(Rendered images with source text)
== == ==
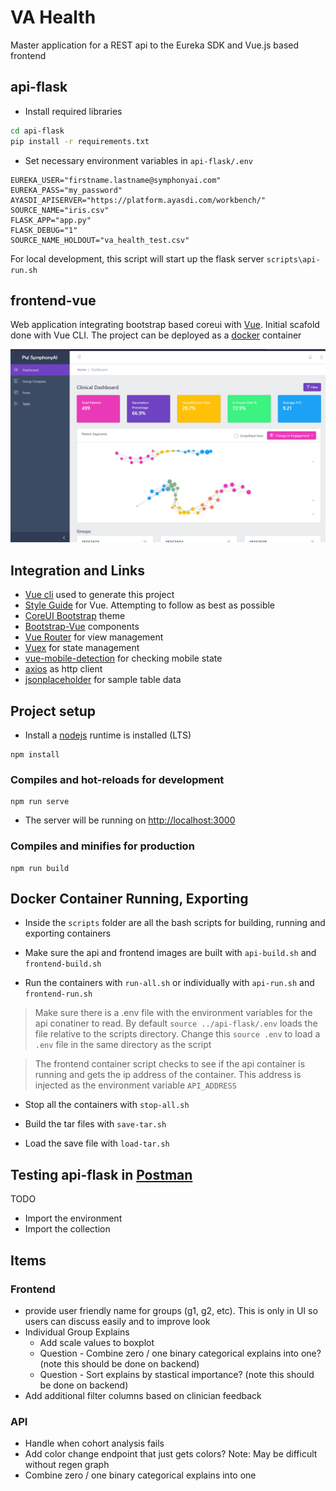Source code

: # VA Health
Master application for a REST api to the Eureka SDK and Vue.js based frontend

## api-flask
* Install required libraries
```bash
cd api-flask
pip install -r requirements.txt
```
* Set necessary environment variables in `api-flask/.env`
```properties
EUREKA_USER="firstname.lastname@symphonyai.com"
EUREKA_PASS="my_password"
AYASDI_APISERVER="https://platform.ayasdi.com/workbench/"
SOURCE_NAME="iris.csv"
FLASK_APP="app.py"
FLASK_DEBUG="1"
SOURCE_NAME_HOLDOUT="va_health_test.csv"
```

For local development, this script will start up the flask server
`scripts\api-run.sh`

## frontend-vue
Web application integrating bootstrap based coreui with [Vue](https://vuejs.org/). Initial scafold done with Vue CLI. The project can be deployed as a [docker](https://docs.docker.com/install/) container

![screenshot](screenshots/screenshot.png)

## Integration and Links

* [Vue cli](https://cli.vuejs.org/) used to generate this project
* [Style Guide](https://vuejs.org/v2/style-guide/) for Vue. Attempting to follow as best as possible
* [CoreUI Bootstrap](https://coreui.io) theme
* [Bootstrap-Vue](https://bootstrap-vue.org/) components
* [Vue Router](https://router.vuejs.org/) for view management
* [Vuex](https://vuex.vuejs.org/) for state management
* [vue-mobile-detection](https://github.com/ajerez/vue-mobile-detection) for checking mobile state
* [axios](https://github.com/axios/axios) as http client
* [jsonplaceholder](https://jsonplaceholder.typicode.com/) for sample table data

## Project setup

* Install a [nodejs](https://nodejs.org/en/download/) runtime is installed (LTS)

```
npm install
```

### Compiles and hot-reloads for development
```
npm run serve
```

* The server will be running on [http://localhost:3000](http://localhost:3000)

### Compiles and minifies for production
```
npm run build
```

## Docker Container Running, Exporting

* Inside the `scripts` folder are all the bash scripts for building, running and exporting containers

* Make sure the api and frontend images are built with `api-build.sh` and `frontend-build.sh`

* Run the containers with `run-all.sh` or individually with `api-run.sh` and `frontend-run.sh`

> Make sure there is a .env file with the environment variables for the api conatiner to read. By default `source ../api-flask/.env` loads the file relative to the scripts directory. Change this `source .env` to load a `.env` file in the same directory as the script

> The frontend container script checks to see if the api container is running and gets the ip address of the container. This address is injected as the environment variable `API_ADDRESS`

* Stop all the containers with `stop-all.sh`

* Build the tar files with `save-tar.sh`

* Load the save file with `load-tar.sh`

## Testing api-flask in [Postman](https://www.postman.com/downloads/)

TODO

* Import the environment
* Import the collection

## Items 
### Frontend
* provide user friendly name for groups (g1, g2, etc).  This is only in UI so users can discuss easily and to improve look
* Individual Group Explains
    * Add scale values to boxplot
    * Question - Combine zero / one binary categorical explains into one? (note this should be done on backend)
    * Question - Sort explains by stastical importance? (note this should be done on backend)
* Add additional filter columns based on clinician feedback
### API
* Handle when cohort analysis fails
* Add color change endpoint that just gets colors?  Note: May be difficult without regen graph 
* Combine zero / one binary categorical explains into one
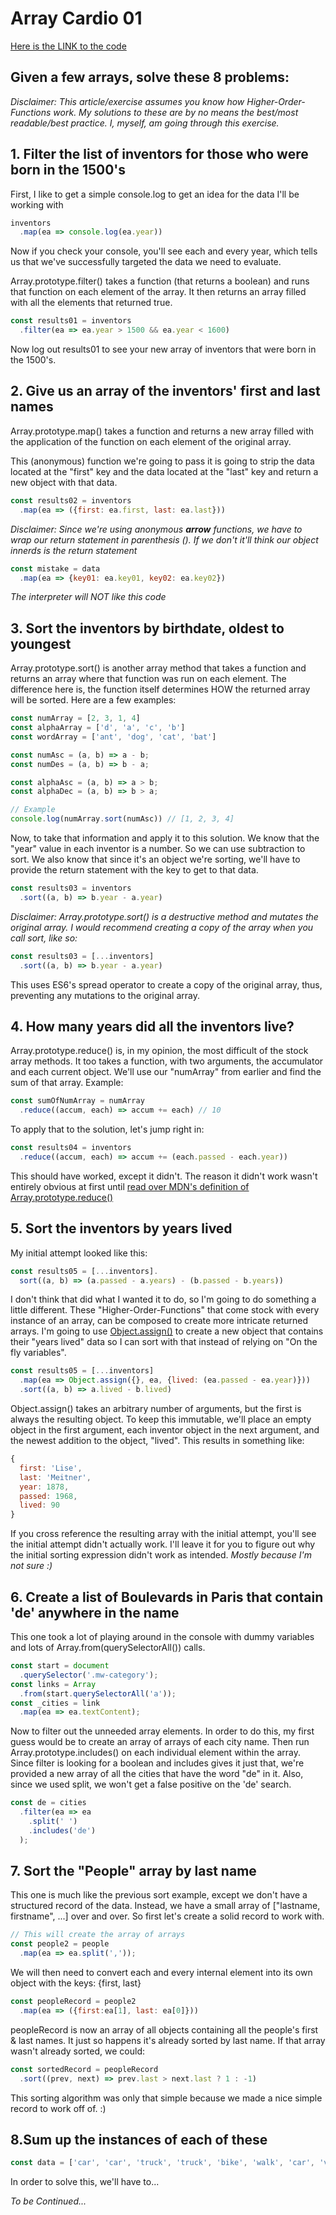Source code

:# Array Cardio 01
[Here is the LINK to the code](https://github.com/no-trbl-2-u/MyReact30/tree/master/04-arrayCardio01 "Github for this code")

## Given a few arrays, solve these 8 problems:

*Disclaimer: This article/exercise assumes you know how Higher-Order-Functions work. My solutions to these are by no means the best/most readable/best practice. I, myself, am going through this exercise.*

## 1. Filter the list of inventors for those who were born in the 1500's
First, I like to get a simple console.log to get an idea for the data I'll be working with

```js
inventors
  .map(ea => console.log(ea.year))
```

Now if you check your console, you'll see each and every year, which tells us that we've successfully targeted the data we need to evaluate.

Array.prototype.filter() takes a function (that returns a boolean) and runs that function on each element of the array. It then returns an array filled with all the elements that returned true.

```js
const results01 = inventors
  .filter(ea => ea.year > 1500 && ea.year < 1600)
```

Now log out results01 to see your new array of inventors that were born in the 1500's.


## 2. Give us an array of the inventors' first and last names

Array.prototype.map() takes a function and returns a new array filled with the application of the function on each element of the original array.

This (anonymous) function we're going to pass it is going to strip the data located at the "first" key and the data located at the "last" key and return a new object with that data.

```js
const results02 = inventors
  .map(ea => ({first: ea.first, last: ea.last}))
```

*Disclaimer: Since we're using anonymous **arrow** functions, we have to wrap our return statement in parenthesis (). If we don't it'll think our object innerds is the return statement*

```js
const mistake = data
  .map(ea => {key01: ea.key01, key02: ea.key02})
```

*The interpreter will NOT like this code*

## 3. Sort the inventors by birthdate, oldest to youngest

Array.prototype.sort() is another array method that takes a function and returns an array where that function was run on each element. The difference here is, the function itself determines HOW the returned array will be sorted. Here are a few examples:

```js
const numArray = [2, 3, 1, 4]
const alphaArray = ['d', 'a', 'c', 'b']
const wordArray = ['ant', 'dog', 'cat', 'bat']

const numAsc = (a, b) => a - b;
const numDes = (a, b) => b - a;

const alphaAsc = (a, b) => a > b;
const alphaDec = (a, b) => b > a;

// Example
console.log(numArray.sort(numAsc)) // [1, 2, 3, 4]
```

Now, to take that information and apply it to this solution. We know that the "year" value in each inventor is a number. So we can use subtraction to sort. We also know that since it's an object we're sorting, we'll have to provide the return statement with the key to get to that data.

```js
const results03 = inventors
  .sort((a, b) => b.year - a.year)
```

*Disclaimer: Array.prototype.sort() is a destructive method and mutates the original array. I would recommend creating a copy of the array when you call sort, like so:*

```js
const results03 = [...inventors]
  .sort((a, b) => b.year - a.year)
```

This uses ES6's spread operator to create a copy of the original array, thus, preventing any mutations to the original array.

## 4. How many years did all the inventors live?

Array.prototype.reduce() is, in my opinion, the most difficult of the stock array methods. It too takes a function, with two arguments, the accumulator and each current object. We'll use our "numArray" from earlier and find the sum of that array. Example:

```js
const sumOfNumArray = numArray
  .reduce((accum, each) => accum += each) // 10
```

To apply that to the solution, let's jump right in:

```js
const results04 = inventors
  .reduce((accum, each) => accum += (each.passed - each.year))
```

This should have worked, except it didn't. The reason it didn't work wasn't entirely obvious at first until
[read over MDN's definition of Array.prototype.reduce()](https://developer.mozilla.org/en-US/docs/Web/JavaScript/Reference/Global_Objects/Array/Reduce "MDN's reduce()")

## 5. Sort the inventors by years lived

My initial attempt looked like this:

```js
const results05 = [...inventors].
  sort((a, b) => (a.passed - a.years) - (b.passed - b.years))
```

I don't think that did what I wanted it to do, so I'm going to do something a little different. These "Higher-Order-Functions" that come stock with every instance of an array, can be composed to create more intricate returned arrays. I'm going to use [Object.assign()](https://developer.mozilla.org/en-US/docs/Web/JavaScript/Reference/Global_Objects/Object/assign "Object.assign") to create a new object that contains their "years lived" data so I can sort with that instead of relying on "On the fly variables".

```js
const results05 = [...inventors]
  .map(ea => Object.assign({}, ea, {lived: (ea.passed - ea.year)}))
  .sort((a, b) => a.lived - b.lived)
```

Object.assign() takes an arbitrary number of arguments, but the first is always the resulting object. To keep this immutable, we'll place an empty object in the first argument, each inventor object in the next argument, and the newest addition to the object, "lived". This results in something like:

```js
{ 
  first: 'Lise',
  last: 'Meitner',
  year: 1878,
  passed: 1968,
  lived: 90
}
```

If you cross reference the resulting array with the initial attempt, you'll see the initial attempt didn't actually work. I'll leave it for you to figure out why the initial sorting expression didn't work as intended. *Mostly because I'm not sure :)*

## 6. Create a list of Boulevards in Paris that contain 'de' anywhere in the name

This one took a lot of playing around in the console with dummy variables and lots of Array.from(querySelectorAll()) calls.

```js
const start = document
  .querySelector('.mw-category');
const links = Array
  .from(start.querySelectorAll('a'));
const _cities = link
  .map(ea => ea.textContent);
```

Now to filter out the unneeded array elements. In order to do this, my first guess would be to create an array of arrays of each city name. Then run Array.prototype.includes() on each individual element within the array. Since filter is looking for a boolean and includes gives it just that, we're provided a new array of all the cities that have the word "de" in it. Also, since we used split, we won't get a false positive on the 'de' search. 

```js
const de = cities
  .filter(ea => ea
    .split(' ')
    .includes('de')
  );

```

## 7. Sort the "People" array by last name

This one is much like the previous sort example, except we don't have a structured record of the data. Instead, we have a small array of ["lastname, firstname", ...] over and over. So first let's create a solid record to work with.

```js
// This will create the array of arrays
const people2 = people
  .map(ea => ea.split(','));

```

We will then need to convert each and every internal element into its own object with the keys: {first, last}

```js
const peopleRecord = people2
  .map(ea => ({first:ea[1], last: ea[0]}))
```

peopleRecord is now an array of all objects containing all the people's first & last names.
It just so happens it's already sorted by last name. If that array wasn't already sorted, we could:

```js
const sortedRecord = peopleRecord
  .sort((prev, next) => prev.last > next.last ? 1 : -1)

```

This sorting algorithm was only that simple because we made a nice simple record to work off of. :)

## 8.Sum up the instances of each of these

```js
const data = ['car', 'car', 'truck', 'truck', 'bike', 'walk', 'car', 'van', 'bike', 'walk', 'car', 'van', 'car', 'truck' ]
```

In order to solve this, we'll have to...

*To be Continued...*

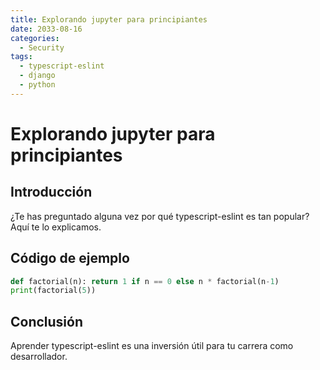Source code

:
 ```yaml
---
title: Explorando jupyter para principiantes
date: 2033-08-16
categories:
  - Security
tags:
  - typescript-eslint
  - django
  - python
---
```


# Explorando jupyter para principiantes

## Introducción

¿Te has preguntado alguna vez por qué typescript-eslint es tan popular? Aquí te lo explicamos.

## Código de ejemplo

```python
def factorial(n): return 1 if n == 0 else n * factorial(n-1)
print(factorial(5))
```

## Conclusión

Aprender typescript-eslint es una inversión útil para tu carrera como desarrollador.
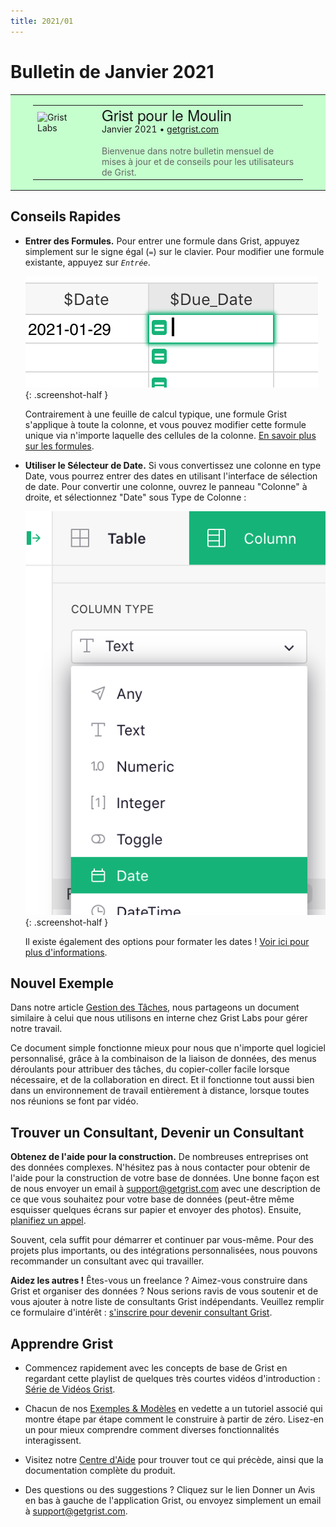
 ```yaml
---
title: 2021/01
---
```


# Bulletin de Janvier 2021

<style>
  /* restaurer certains défauts mal surchargés */
  .newsletter-header .table {
    background-color: initial;
    border: initial;
  }
  .newsletter-header .table > tbody > tr > td {
    padding: initial;
    border: initial;
    vertical-align: initial;
  }
  .newsletter-header img.header-img {
    padding: initial;
    max-width: initial;
    display: initial;
    padding: initial;
    line-height: initial;
    background-color: initial;
    border: initial;
    border-radius: initial;
    margin: initial;
    margin-bottom: -32px;
    display: inline-block;
    width: 80px;
    height: 128px;
  }

  /* copier les styles de la newsletter, avec un préfixe pour une spécificité suffisante */
  .newsletter-header .header {
    border: none;
    padding: 0;
    margin: 0;
  }
  .newsletter-header table > tbody > tr > td.header-image {
    width: 80px;
    padding-right: 16px;
  }
  .newsletter-header table > tbody > tr > td.header-text {
    background-color: #c4ffcd;
    padding: 16px 36px;
  }
  .newsletter-header table.header-top {
    border: none;
    padding: 0;
    margin: 0;
    width: 100%;
  }
  .header-title {
    font-family: Helvetica Neue, Helvetica, Arial, sans-serif;
    font-size: 24px;
    line-height: 28px;
  }
  .header-month {
  }
  .header-welcome {
    margin-top: 12px;
    color: #666666;
  }
  .center {
    text-align: center;
  }
</style>
<div class="newsletter-header">
<table class="header" cellpadding="0" cellspacing="0" border="0"><tr>
  <td class="header-text">
    <table class="header-top"><tr>
      <td class="header-image" rowspan="2">
        <a href="https://www.getgrist.com">
          <img class="header-img" src="/images/newsletters/2021-01/shovel-logo.png" width="80" height="128" alt="Grist Labs" border="0">
        </a>
      </td>
      <td class="header-top-text">
        <div class="header-title">Grist pour le Moulin</div>
        <div class="header-month">Janvier 2021
          &#8226; <a href="https://www.getgrist.com/">getgrist.com</a></div>
      </td>
    </tr><tr>
      <td>
        <div class="header-welcome">
          Bienvenue dans notre bulletin mensuel de mises à jour et de conseils pour les utilisateurs de Grist.
        </div>
      </td>
    </tr></table>
  </td>
</tr></table>
</div>

## Conseils Rapides

- **Entrer des Formules.** Pour entrer une formule dans Grist, appuyez simplement sur le signe égal (<code class="keys">*=*</code>) sur le clavier. Pour modifier une formule existante, appuyez sur <code class="keys">*Entrée*</code>.

    <span class="screenshot-large">*![Entrer une Formule](../images/newsletters/2021-01/enter-formula.png)*</span>
      {: .screenshot-half }

    Contrairement à une feuille de calcul typique, une formule Grist s'applique à toute la colonne, et vous pouvez modifier cette formule unique via n'importe laquelle des cellules de la colonne. [En savoir plus sur les formules](../formulas.md).

- **Utiliser le Sélecteur de Date.** Si vous convertissez une colonne en type Date, vous pourrez entrer des dates en utilisant l'interface de sélection de date. Pour convertir une colonne, ouvrez le panneau "Colonne" à droite, et sélectionnez "Date" sous Type de Colonne :

    <span class="screenshot-large">*![Convertir en Date](../images/newsletters/2021-01/convert-to-date.png)*</span>
      {: .screenshot-half }

    Il existe également des options pour formater les dates ! [Voir ici pour plus d'informations](../col-types.md#date-columns).

## Nouvel Exemple

Dans notre article [Gestion des Tâches](../examples/2021-01-tasks.md), nous partageons un document similaire à celui que nous utilisons en interne chez Grist Labs pour gérer notre travail.

Ce document simple fonctionne mieux pour nous que n'importe quel logiciel personnalisé, grâce à la combinaison de la liaison de données, des menus déroulants pour attribuer des tâches, du copier-coller facile lorsque nécessaire, et de la collaboration en direct. Et il fonctionne tout aussi bien dans un environnement de travail entièrement à distance, lorsque toutes nos réunions se font par vidéo.

## Trouver un Consultant, Devenir un Consultant

**Obtenez de l'aide pour la construction.** De nombreuses entreprises ont des données complexes. N'hésitez pas à nous contacter pour obtenir de l'aide pour la construction de votre base de données. Une bonne façon est de nous envoyer un email à <support@getgrist.com> avec une description de ce que vous souhaitez pour votre base de données (peut-être même esquisser quelques écrans sur papier et envoyer des photos). Ensuite, [planifiez un appel](https://calendly.com/gristlabs/).

Souvent, cela suffit pour démarrer et continuer par vous-même. Pour des projets plus importants, ou des intégrations personnalisées, nous pouvons recommander un consultant avec qui travailler.

**Aidez les autres !** Êtes-vous un freelance ? Aimez-vous construire dans Grist et organiser des données ? Nous serions ravis de vous soutenir et de vous ajouter à notre liste de consultants Grist indépendants. Veuillez remplir ce formulaire d'intérêt : [s'inscrire pour devenir consultant Grist](../register-as-consultant.md).

## Apprendre Grist

- Commencez rapidement avec les concepts de base de Grist en regardant cette playlist de quelques très courtes vidéos d'introduction : [Série de Vidéos Grist](https://www.youtube.com/playlist?list=PL3Q9Tu1JOy_4Mq8JlcjZXEMyJY69kda44).

- Chacun de nos [Exemples & Modèles](https://docs.getgrist.com/p/templates) en vedette a un tutoriel associé qui montre étape par étape comment le construire à partir de zéro. Lisez-en un pour mieux comprendre comment diverses fonctionnalités interagissent.

- Visitez notre [Centre d'Aide](../index.md) pour trouver tout ce qui précède, ainsi que la documentation complète du produit.

- Des questions ou des suggestions ? Cliquez sur le lien
  <span class="app-menu-item"><span class="grist-icon" style="--icon: var(--icon-Feedback)"></span> Donner un Avis</span>
  en bas à gauche de l'application Grist, ou envoyez simplement un email à <support@getgrist.com>.
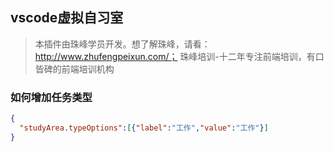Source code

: ## vscode虚拟自习室

> 本插件由珠峰学员开发。想了解珠峰，请看：http://www.zhufengpeixun.com/；
> 珠峰培训-十二年专注前端培训，有口皆碑的前端培训机构


### 如何增加任务类型

```json
{
  "studyArea.typeOptions":[{"label":"工作","value":"工作"}]
}
```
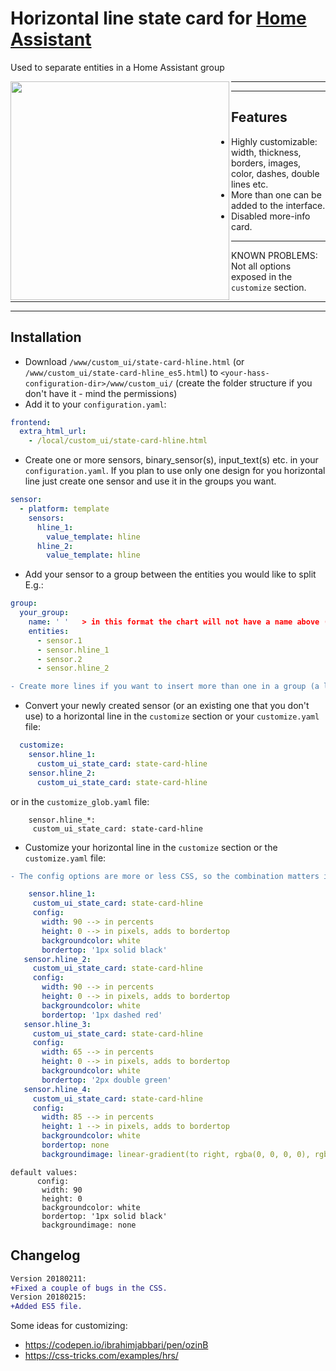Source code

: # Horizontal line state card for [Home Assistant](https://home-assistant.io)
Used to separate entities in a Home Assistant group 

<img align="left" src="https://i.imgur.com/mQiMmGg.jpg" height="350">

***
***
## Features
* Highly customizable: width, thickness, borders, images, color, dashes, double lines etc.
* More than one can be added to the interface.
* Disabled more-info card.
***
KNOWN PROBLEMS: Not all options exposed in the `customize` section.
***
***
## Installation
* Download `/www/custom_ui/state-card-hline.html` (or `/www/custom_ui/state-card-hline_es5.html`) to `<your-hass-configuration-dir>/www/custom_ui/` (create the folder structure if you don't have it - mind the permissions)
* Add it to your `configuration.yaml`:
```yaml
frontend:
  extra_html_url:
    - /local/custom_ui/state-card-hline.html
```
* Create one or more sensors, binary_sensor(s), input_text(s) etc. in your `configuration.yaml`. 
If you plan to use only one design for you horizontal line just create one sensor and use it in the groups you want.
```yaml
sensor:
  - platform: template
    sensors:
      hline_1:
        value_template: hline
      hline_2:
        value_template: hline
```
* Add your sensor to a group between the entities you would like to split E.g.:
```yaml
group:
  your_group:
    name: ' '   > in this format the chart will not have a name above (recommeded)
    entities:
      - sensor.1
      - sensor.hline_1
      - sensor.2   
      - sensor.hline_2
```
```diff
- Create more lines if you want to insert more than one in a group (a line acts like a sensor: can't be repeated more than once in a group). 
```
* Convert your newly created sensor (or an existing one that you don't use) to a horizontal line in the `customize` section or your `customize.yaml` file:

```yaml
  customize:
    sensor.hline_1:
      custom_ui_state_card: state-card-hline
    sensor.hline_2:
      custom_ui_state_card: state-card-hline
 ```
 or in the `customize_glob.yaml` file:
 ```
     sensor.hline_*:
      custom_ui_state_card: state-card-hline
 ```
 * Customize your horizontal line in the `customize` section or the `customize.yaml` file:
 ```diff
 - The config options are more or less CSS, so the combination matters in the final result!
 ``` 
 ```yaml
     sensor.hline_1:
      custom_ui_state_card: state-card-hline
      config:
        width: 90 --> in percents
        height: 0 --> in pixels, adds to bordertop
        backgroundcolor: white
        bordertop: '1px solid black'
    sensor.hline_2:
      custom_ui_state_card: state-card-hline
      config:
        width: 90 --> in percents
        height: 0 --> in pixels, adds to bordertop
        backgroundcolor: white
        bordertop: '1px dashed red'
    sensor.hline_3:
      custom_ui_state_card: state-card-hline
      config:
        width: 65 --> in percents
        height: 0 --> in pixels, adds to bordertop
        backgroundcolor: white
        bordertop: '2px double green'
    sensor.hline_4:
      custom_ui_state_card: state-card-hline
      config:
        width: 85 --> in percents
        height: 1 --> in pixels, adds to bordertop
        backgroundcolor: white
        bordertop: none
        backgroundimage: linear-gradient(to right, rgba(0, 0, 0, 0), rgba(0, 0, 0, 0.75), rgba(0, 0, 0, 0))
 ```
 ```
 default values:
       config:
        width: 90
        height: 0
        backgroundcolor: white
        bordertop: '1px solid black'
        backgroundimage: none
 ```
## Changelog
```diff
Version 20180211:
+Fixed a couple of bugs in the CSS.
Version 20180215:
+Added ES5 file.
```

Some ideas for customizing:
* https://codepen.io/ibrahimjabbari/pen/ozinB
* https://css-tricks.com/examples/hrs/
== == ==
## Assigned task
All lines above from the one containing "Import the environment" to the one containing "values to boxplot" must be repeated exactly, both lines included, and no others.

## Task result
* Import the environment
* Import the collection

## Items 
### Frontend
* provide user friendly name for groups (g1, g2, etc).  This is only in UI so users can discuss easily and to improve look
* Individual Group Explains
    * Add scale values to boxplot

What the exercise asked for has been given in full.